Ces dissensions donnent l’image de deux gauches qui s’affrontent. "Certains jeunes cadres des Verts, du Parti socialiste et du Parti communiste sont en train de brader une culture de gouvernement. Si la gauche veut se reconstruire, il faudra qu'elle le fasse à partir de ses forces centrales et pas sous la pression d'une France insoumise extrêmement dominatrice", analyse le politologue Pascal Perrineau.
Par ailleurs les discussions se poursuivent entre la France insoumise et le Nouveau Parti anticapitaliste (NPA). Le parti de Philippe Poutou regrette ce rapprochement avec le Parti socialiste.
Il faut dire que le parti n’était déjà pas en grande forme depuis la lourde défaite de leur candidate Anne Hidalgo à la présidentielle qui a obtenu 1,74 % à l'élection présidentielle. "Quand vous faites 1,74 %, il faut se poser des questions sur son propre avenir. Il faut incarner la gauche de gouvernement dans une forme radicalement différente. L'anomalie est du côté de ceux qui ont vendu pour une poignée de circonscriptions fictives notre identité", estime François Kalfon.

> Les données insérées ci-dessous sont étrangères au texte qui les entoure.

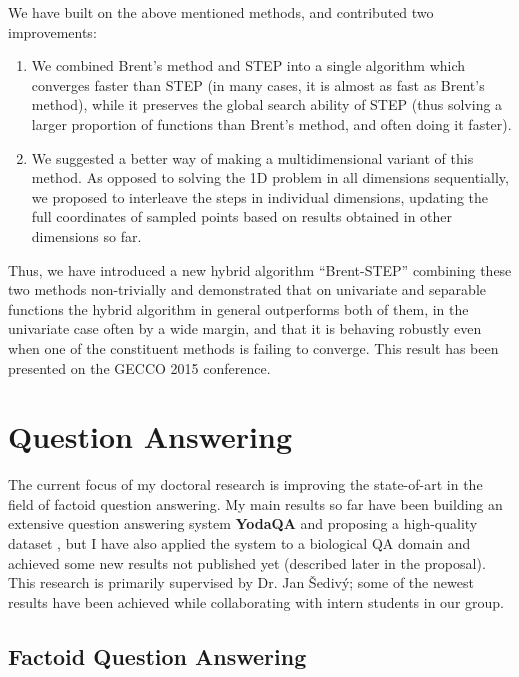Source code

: We have built on the above mentioned methods, and contributed two improvements:

\begin{enumerate}
	\item We combined Brent's method and STEP into a single algorithm which converges faster than STEP (in many cases, it is almost as fast as Brent's method), while it preserves the global search ability of STEP (thus solving a larger proportion of functions than Brent's method, and often doing it faster).

	\item We suggested a better way of making a multidimensional variant of this method. As opposed to solving the 1D problem in all dimensions sequentially, we proposed to interleave the steps in individual dimensions, updating the full coordinates of sampled points based on results obtained in other dimensions so far.
\end{enumerate}

Thus, we have introduced a new hybrid algorithm ``Brent-STEP'' combining
these two methods non-trivially and demonstrated that
on univariate and separable functions the hybrid algorithm
in general outperforms both of them,
in the univariate case often by a wide margin,
and that it is behaving robustly even when one of the constituent methods
is failing to converge.
This result has been presented on the GECCO 2015 conference.
\cite{ndsqistep}

\section{Question Answering}

The current focus of my doctoral research
is improving the state-of-art in the field of factoid question answering.
My main results so far have been
building an extensive question answering system \textbf{YodaQA} \cite{YodaQAPoster2015}
and proposing a high-quality dataset \cite{YodaQACLEF2015},
but I have also applied the system to a biological QA domain \cite{YodaQABioASQ2015}
and achieved some new results not published yet (described later in the proposal).
This research is primarily supervised by Dr. Jan Šedivý;
some of the newest results have been achieved while collaborating
with intern students in our group.

\subsection{Factoid Question Answering}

La coalition met en tout cas au jour d’importantes fractures idéologiques, pas forcément dues aux différentes générations, selon Bruno Cautrès. "C'est quand même le parti dont sont issus Didier Migaud, ancien président de la Cour des Comptes, Pierre Moscovici, l'actuel président de la Cour des Comptes et je n'ai pas souvenir que les deux aient expliqué qu'on pouvait faire 'open bar' sur les dépenses publiques. C'est la fin de ce PS qui a incarné une forme de compromis entre la justice sociale et les réalités budgétaires", analyse le politologue.
Le Conseil national du parti socialiste se réunit donc jeudi soir pour finaliser l’accord. Certains candidats aux législatives n’excluent pas de porter une candidature dissidente.